In the first case, where the user introduces the full ODE as a string, the latter is parsed using Sympy's function parse_expr function, where y is interpreted as the function to be solved (y = y(x)) and x is the independent variable. Once the expression is correctly parsed, the order of the ODE is determined using the static method get_ode_order from this class, which is just a wrapper of Sympy's function ode_order. The previous step is required because now it is necessary to express the ODE as a system of First Order ODEs using the built-in method create_system. This is achieved with Sympy's dummy variables. Once the system has been created, a lambda expression is created for each of the equations conforming the system, so they can be read by the Scipy's solver.

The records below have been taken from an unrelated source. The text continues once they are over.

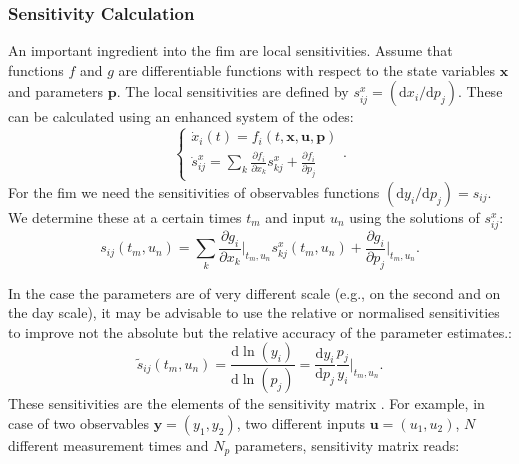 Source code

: \documentclass[10pt,A4paper]{article}
\newcommand{\mbx}{\mathbf{x}}
\newcommand{\mbu}{\mathbf{u}}
\newcommand{\mbp}{\mathbf{p}}
\newcommand{\mby}{\mathbf{y}}
\begin{document}
%
\subsubsection*{Sensitivity Calculation}
An important ingredient into the \ac{fim} are local sensitivities. 
Assume that functions $f$ and $g$ are differentiable functions with respect to the state variables $\mbx$ and parameters $\mbp$. 
The local sensitivities are defined by $s^x_{ij} = (\mathrm{d} x_i / \mathrm{d} p_j )$. 
These can be calculated using an enhanced system of the \acp{ode}:
\begin{equation}
    \begin{cases}
    \dot x_i (t) = f_i(t, \mbx, \mbu, \mbp)\\
    \dot s^x_{ij} = \sum_k \frac{\partial f_i}{\partial x_k} s^x_{kj} + \frac{\partial f_i}{\partial p_j}
    \end{cases}.
\label{eq:ode_and_sensitiv}
\end{equation} 
For the \ac{fim} we need the sensitivities of observables functions $(\mathrm{d} y_i / \mathrm{d} p_j) = s_{ij}$. 
We determine these at a certain times $t_m$ and input $u_n$ using the solutions of $s^x_{ij}$:
\begin{equation}
    s_{ij} (t_m, u_n) = \sum_k \frac{\partial g_i}{\partial x_k}\bigg|_{t_m, u_n} s_{kj}^x (t_m, u_n) + \frac{\partial g_i}{\partial p_j}\bigg|_{t_m, u_n}.
\label{eq:observ_sensitivities}
\end{equation}

In the case the parameters are of very different scale (e.g., on the second and on the day scale), it may be advisable to use the relative or normalised sensitivities to improve not the absolute but the relative accuracy of the parameter estimates.: 
\begin{equation}
    \tilde{s}_{ij} (t_m, u_n) =\frac{\mathrm{d}\ln(y_i)}{\mathrm{d}\ln(p_j)} = \frac{\mathrm{d} y_i}{\mathrm{d} p_j} \frac{p_j}{y_i}\bigg|_{t_m, u_n}.
\label{eq:relat_sensitivities}
\end{equation}
These sensitivities are the elements of the sensitivity matrix \cite{stigterObservabilityComplex2017}. 
For example, in case of two observables $\mby = (y_1, y_2)$, two different inputs $\mbu = (u_1, u_2)$, $N$ different measurement times and $N_p$ parameters, sensitivity matrix reads:
\end{document}
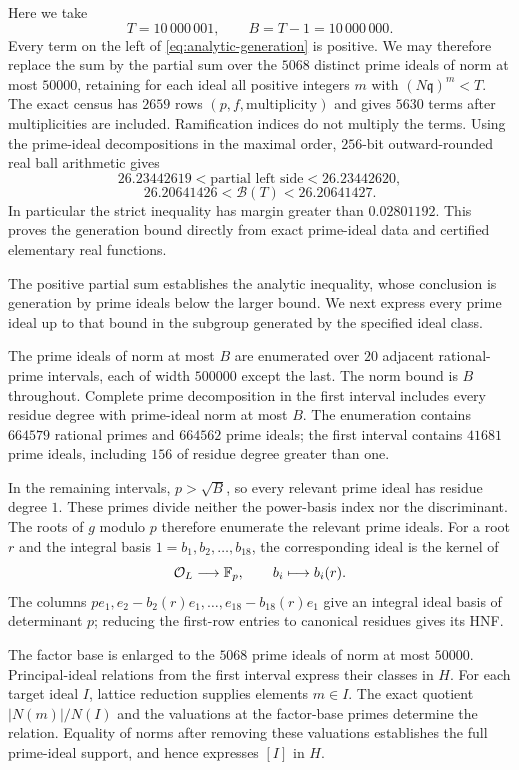 \documentclass[11pt,a4paper]{article}
\theoremstyle{definition}\newtheorem{definition}[theorem]{Definition}
\theoremstyle{remark}\newtheorem{remark}[theorem]{Remark}
\newcommand{\OO}{\mathcal O}\newcommand{\Cl}{\operatorname{Cl}}
\begin{document}
Here we take
\begin{equation}\label{eq:B}
T=10\,000\,001,\qquad B=T-1=10\,000\,000.
\end{equation}
Every term on the left of \eqref{eq:analytic-generation} is positive.
We may therefore replace the sum by the partial sum over the $5068$
distinct prime ideals of norm at most $50000$, retaining for each ideal
all positive integers $m$ with $(N\mathfrak q)^m<T$.
The exact census has $2659$ rows $(p,f,\text{multiplicity})$ and gives
$5630$ terms after multiplicities are included. Ramification indices do
not multiply the terms. Using the prime-ideal decompositions in the maximal order, $256$-bit outward-rounded real ball arithmetic gives
\[
26.23442619<\text{partial left side}<26.23442620,
\]
\[
26.20641426<\mathcal B(T)<26.20641427.
\]
In particular the strict inequality has margin greater than $0.02801192$.
This proves the generation bound directly from exact prime-ideal data and
certified elementary real functions.

The positive partial sum establishes the analytic inequality, whose conclusion is generation by prime ideals below the larger bound. We next express every prime ideal up to that bound in the subgroup generated by the specified ideal class.

The prime ideals of norm at most $B$ are enumerated over $20$ adjacent rational-prime intervals, each of width $500000$ except the last. The norm bound is $B$ throughout. Complete prime decomposition in the first interval includes every residue degree with prime-ideal norm at most $B$. The enumeration contains $664579$ rational primes and $664562$ prime ideals; the first interval contains $41681$ prime ideals, including $156$ of residue degree greater than one.

In the remaining intervals, $p>\sqrt B$, so every relevant prime ideal has residue degree $1$. These primes divide neither the power-basis index nor the discriminant. The roots of $g$ modulo $p$ therefore enumerate the relevant prime ideals. For a root $r$ and the integral basis $1=b_1,b_2,\ldots,b_{18}$, the corresponding ideal is the kernel of
\[
\OO_L\longrightarrow\F_p,\qquad b_i\longmapsto b_i(r).
\]
The columns $pe_1,e_2-b_2(r)e_1,\ldots,e_{18}-b_{18}(r)e_1$ give an integral ideal basis of determinant $p$; reducing the first-row entries to canonical residues gives its HNF.

The factor base is enlarged to the $5068$ prime ideals of norm at most $50000$. Principal-ideal relations from the first interval express their classes in $H$. For each target ideal $I$, lattice reduction supplies elements $m\in I$. The exact quotient $|N(m)|/N(I)$ and the valuations at the factor-base primes determine the relation. Equality of norms after removing these valuations establishes the full prime-ideal support, and hence expresses $[I]$ in $H$.
\end{document}
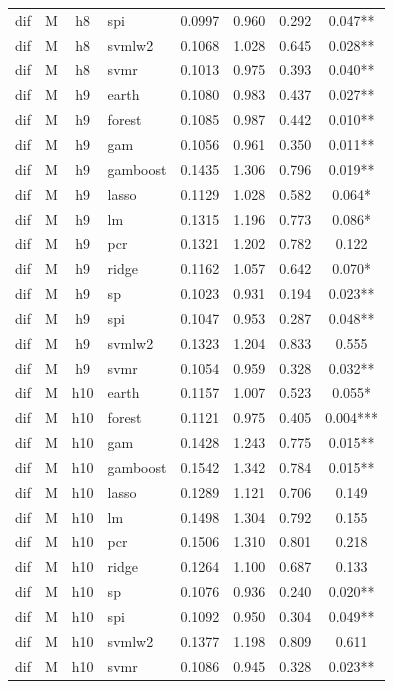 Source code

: \begin{ThreePartTable}
\begin{longtable}[t]{llclcccc}
dif & M & h8 & spi & 0.0997 & 0.960 & 0.292 & 0.047**\\
dif & M & h8 & svmlw2 & 0.1068 & 1.028 & 0.645 & 0.028**\\
dif & M & h8 & svmr & 0.1013 & 0.975 & 0.393 & 0.040**\\
\addlinespace
dif & M & h9 & earth & 0.1080 & 0.983 & 0.437 & 0.027**\\
dif & M & h9 & forest & 0.1085 & 0.987 & 0.442 & 0.010**\\
dif & M & h9 & gam & 0.1056 & 0.961 & 0.350 & 0.011**\\
dif & M & h9 & gamboost & 0.1435 & 1.306 & 0.796 & 0.019**\\
dif & M & h9 & lasso & 0.1129 & 1.028 & 0.582 & 0.064*\\
dif & M & h9 & lm & 0.1315 & 1.196 & 0.773 & 0.086*\\
dif & M & h9 & pcr & 0.1321 & 1.202 & 0.782 & 0.122\\
dif & M & h9 & ridge & 0.1162 & 1.057 & 0.642 & 0.070*\\
dif & M & h9 & sp & 0.1023 & 0.931 & 0.194 & 0.023**\\
dif & M & h9 & spi & 0.1047 & 0.953 & 0.287 & 0.048**\\
dif & M & h9 & svmlw2 & 0.1323 & 1.204 & 0.833 & 0.555\\
dif & M & h9 & svmr & 0.1054 & 0.959 & 0.328 & 0.032**\\
\addlinespace
dif & M & h10 & earth & 0.1157 & 1.007 & 0.523 & 0.055*\\
dif & M & h10 & forest & 0.1121 & 0.975 & 0.405 & 0.004***\\
dif & M & h10 & gam & 0.1428 & 1.243 & 0.775 & 0.015**\\
dif & M & h10 & gamboost & 0.1542 & 1.342 & 0.784 & 0.015**\\
dif & M & h10 & lasso & 0.1289 & 1.121 & 0.706 & 0.149\\
dif & M & h10 & lm & 0.1498 & 1.304 & 0.792 & 0.155\\
dif & M & h10 & pcr & 0.1506 & 1.310 & 0.801 & 0.218\\
dif & M & h10 & ridge & 0.1264 & 1.100 & 0.687 & 0.133\\
dif & M & h10 & sp & 0.1076 & 0.936 & 0.240 & 0.020**\\
dif & M & h10 & spi & 0.1092 & 0.950 & 0.304 & 0.049**\\
dif & M & h10 & svmlw2 & 0.1377 & 1.198 & 0.809 & 0.611\\
dif & M & h10 & svmr & 0.1086 & 0.945 & 0.328 & 0.023**\\

\end{longtable}
\end{ThreePartTable}

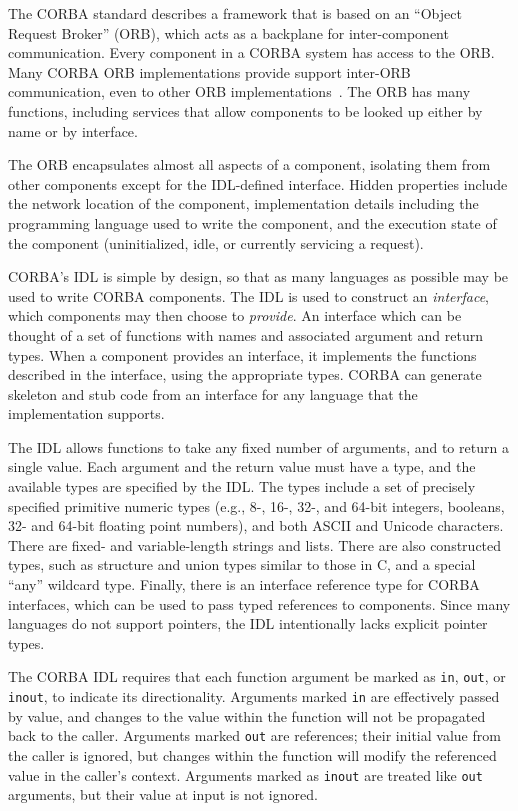 The CORBA standard describes a framework that is based on an ``Object Request Broker'' (ORB), which acts as a backplane for inter-component communication. Every component in a CORBA system has access to the ORB. Many CORBA ORB implementations provide support inter-ORB communication, even to other ORB implementations~\cite{vinoski97corba}. The ORB has many functions, including services that allow components to be looked up either by name or by interface.

The ORB encapsulates almost all aspects of a component, isolating them from other components except for the IDL-defined interface. Hidden properties include the network location of the component, implementation details including the programming language used to write the component, and the execution state of the component (uninitialized, idle, or currently servicing a request).

CORBA's IDL is simple by design, so that as many languages as possible may be used to write CORBA components. The IDL is used to construct an \emph{interface}, which components may then choose to \emph{provide}. An interface which can be thought of a set of functions with names and associated argument and return types. When a component provides an interface, it implements the functions described in the interface, using the appropriate types. CORBA can generate skeleton and stub code from an interface for any language that the implementation supports.

The IDL allows functions to take any fixed number of arguments, and to return a single value. Each argument and the return value must have a type, and the available types are specified by the IDL. The types include a set of precisely specified primitive numeric types (e.g., 8-, 16-, 32-, and 64-bit integers, booleans, 32- and 64-bit floating point numbers), and both ASCII and Unicode characters. There are fixed- and variable-length strings and lists. There are also constructed types, such as structure and union types similar to those in C, and a special ``any'' wildcard type. Finally, there is an interface reference type for CORBA interfaces, which can be used to pass typed references to components. Since many languages do not support pointers, the IDL intentionally lacks explicit pointer types.

The CORBA IDL requires that each function argument be marked as
\texttt{in}, \texttt{out}, or \texttt{inout}, to indicate its
directionality. Arguments marked \texttt{in} are effectively
passed by value, and changes to the value within the function will
not be propagated back to the caller. Arguments marked
\texttt{out} are references; their initial value from the caller
is ignored, but changes within the function will modify the
referenced value in the caller's context. Arguments marked as
\texttt{inout} are treated like \texttt{out} arguments, but their
value at input is not ignored.

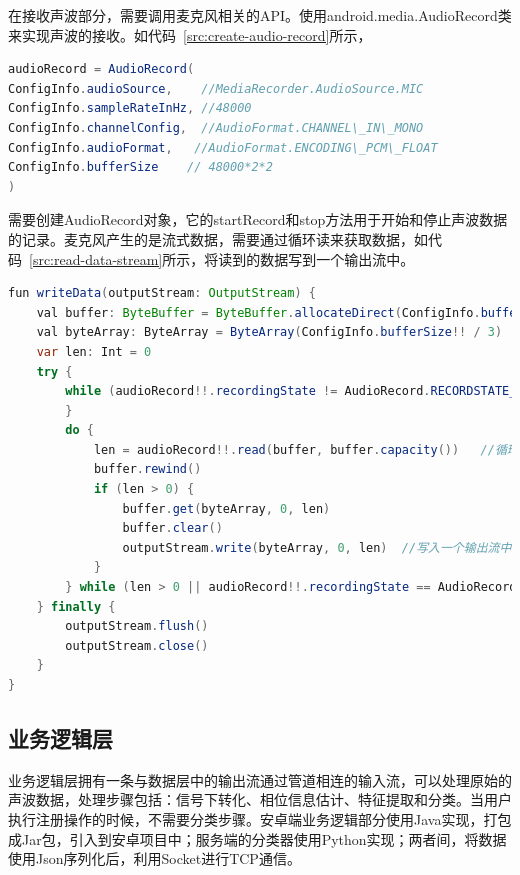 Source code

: 在接收声波部分，需要调用麦克风相关的API。使用android.media.AudioRecord类来实现声波的接收。如代码~\ref{src:create-audio-record}所示，
\begin{lstlisting}[language={Java}, caption={创建AudioRecord对象 \label{src:create-audio-record}} ]
audioRecord = AudioRecord(
ConfigInfo.audioSource,    //MediaRecorder.AudioSource.MIC
ConfigInfo.sampleRateInHz, //48000
ConfigInfo.channelConfig,  //AudioFormat.CHANNEL\_IN\_MONO
ConfigInfo.audioFormat,   //AudioFormat.ENCODING\_PCM\_FLOAT
ConfigInfo.bufferSize    // 48000*2*2
)
\end{lstlisting}


需要创建AudioRecord对象，它的startRecord和stop方法用于开始和停止声波数据的记录。麦克风产生的是流式数据，需要通过循环读来获取数据，如代码~\ref{src:read-data-stream}所示，将读到的数据写到一个输出流中。

\begin{lstlisting}[language={Java}, caption={读取数据流 \label{src:read-data-stream}} ]
fun writeData(outputStream: OutputStream) {
    val buffer: ByteBuffer = ByteBuffer.allocateDirect(ConfigInfo.bufferSize!! / 3) //创建Direct内存缓存区
    val byteArray: ByteArray = ByteArray(ConfigInfo.bufferSize!! / 3)   //创建缓存数组
    var len: Int = 0
    try {
        while (audioRecord!!.recordingState != AudioRecord.RECORDSTATE_RECORDING) {
        }
        do {
            len = audioRecord!!.read(buffer, buffer.capacity())   //循环读取数据流
            buffer.rewind()
            if (len > 0) {
                buffer.get(byteArray, 0, len)
                buffer.clear()
                outputStream.write(byteArray, 0, len)  //写入一个输出流中
            }
        } while (len > 0 || audioRecord!!.recordingState == AudioRecord.RECORDSTATE_RECORDING)
    } finally {
        outputStream.flush()
        outputStream.close()
    }
}
\end{lstlisting}


\subsection{业务逻辑层}
业务逻辑层拥有一条与数据层中的输出流通过管道相连的输入流，可以处理原始的声波数据，处理步骤包括：信号下转化、相位信息估计、特征提取和分类。当用户执行注册操作的时候，不需要分类步骤。安卓端业务逻辑部分使用Java实现，打包成Jar包，引入到安卓项目中；服务端的分类器使用Python实现；两者间，将数据使用Json序列化后，利用Socket进行TCP通信。

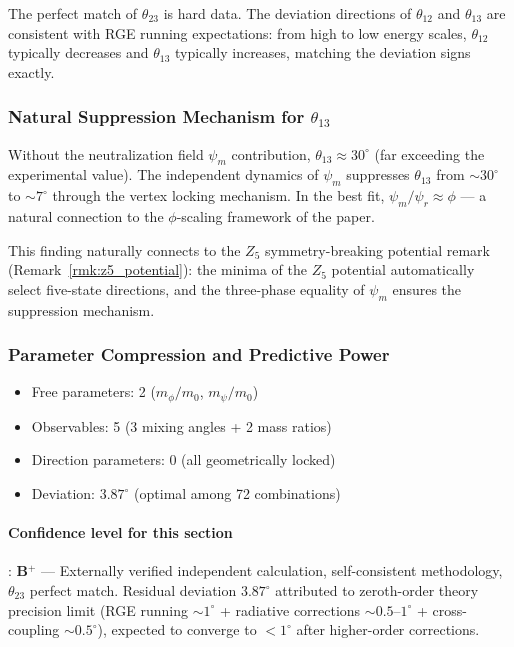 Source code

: The perfect match of $\theta_{23}$ is hard data. The deviation directions of $\theta_{12}$ and $\theta_{13}$ are consistent with RGE running expectations: from high to low energy scales, $\theta_{12}$ typically decreases and $\theta_{13}$ typically increases, matching the deviation signs exactly.

\subsubsection{Natural Suppression Mechanism for $\theta_{13}$}

\begin{remark}
\label{rmk:theta13_suppress_en}
Without the neutralization field $\psi_m$ contribution, $\theta_{13}\approx 30^\circ$ (far exceeding the experimental value). The independent dynamics of $\psi_m$ suppresses $\theta_{13}$ from $\sim 30^\circ$ to $\sim 7^\circ$ through the vertex locking mechanism. In the best fit, $\psi_m/\psi_r \approx \phi$ --- a natural connection to the $\phi$-scaling framework of the paper.
\end{remark}

This finding naturally connects to the $Z_5$ symmetry-breaking potential remark (Remark~\ref{rmk:z5_potential}): the minima of the $Z_5$ potential automatically select five-state directions, and the three-phase equality of $\psi_m$ ensures the suppression mechanism.

\subsubsection{Parameter Compression and Predictive Power}

\begin{itemize}
\item Free parameters: 2 ($m_\phi/m_0$, $m_\psi/m_0$)
\item Observables: 5 (3 mixing angles + 2 mass ratios)
\item Direction parameters: 0 (all geometrically locked)
\item Deviation: $3.87^\circ$ (optimal among 72 combinations)
\end{itemize}

\paragraph{Confidence level for this section}: \textbf{B$^+$} --- Externally verified independent calculation, self-consistent methodology, $\theta_{23}$ perfect match. Residual deviation $3.87^\circ$ attributed to zeroth-order theory precision limit (RGE running $\sim 1^\circ$ + radiative corrections $\sim 0.5$--$1^\circ$ + cross-coupling $\sim 0.5^\circ$), expected to converge to $<1^\circ$ after higher-order corrections.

For the second case where the user introduces the system, this is simply loaded to the solver and internally translated using the appropriate dummy variables, so it can be readily translated to a lambda expression which can be interpreted by the Scipy's solver.

Usage 👨‍💻👩‍💻

In just a simple steps, you will be able to solve even the most complex BVP once the class has been initialized:

  1. Introduce either a string containing the full ODE or an array with the system. The notation and built-in functions introduced within the string should match the notation followed by Sympy. For example, to express a derivative of first order with respect to x, one may use the following syntax: ode = "y.diff(x, 1)", where 1 indicates the ODE order (this can be changed accordingly). One may also introduce functions like exp, sin, cos, etc. To see a list of all built-in functions, check the following Sympy's documentation. In case you want to load the full expression of the ODE, use the method define_ode. Otherwise, use define_system.
  2. Create the initial mesh containing the points where the ODE will be solved. The final number of nodes used may vary with respect to the original mesh to achieve the desired tolerance/accuracy. This mesh can be created using Numpy's linspace function, where the initial and final points must be the boundary points of the domain. Once the array containing the mesh points is created, this can be loaded to the solver by using the method load_mesh.
  3. Create and load an initial guess (optional). This can be accomplished by creating a zeros array using Numpy's functionalities, where the dimensions must be (ode_order, len(mesh)), where len(mesh)is the number of points used to initialize the mesh from previous step. If desired, this initial guess may be loaded using the method load_initial_guess.
  4. Create and load the boundary conditions. In order to do so, a dictionary is required whose keys must be "a"and "b", where 'a' represents the boundary condition to be imposed at the first point of the domain (initial point) and 'b' is the final point of the domain. The values of this first dictionary must be also a dictionary whose key must be a string containing the expression of the boundary condition, using the same notation as the one explained in Step 1. For example, say we need to impose a boundary condition at the initial point of the domain of y(a) = 0 and also the following boundary condition for the final point of the domain y'(b) = 0, where 'indicates a first order derivative with respect to x. These boundary conditions may be created using the following implementation: bcs = {"a": {"y": 0}, "b": {"y.diff(x, 1)": 0}}. There are infinitely combinations of boundary conditions where the user may also introduce previously computed constants. In that case, one may format the string using f"{k}*y.diff(x, 1)", where k is a constant. This can also be applied when defining the ODE in Step 1. Finally, once the boundary conditions have been properly initialized, these should be loaded using the method load_bcs.
  5. You are ready to go! Simply call the solve method and Scipy's object containing the solution will be returned. For more information regarding the core solver of this interface, check Scipy's documentation. Notice that one may introduce any kwarg in the solve method as long as it is accepted by the Scipy's solver.

Examples.

Many useful examples can be found within the interface class file.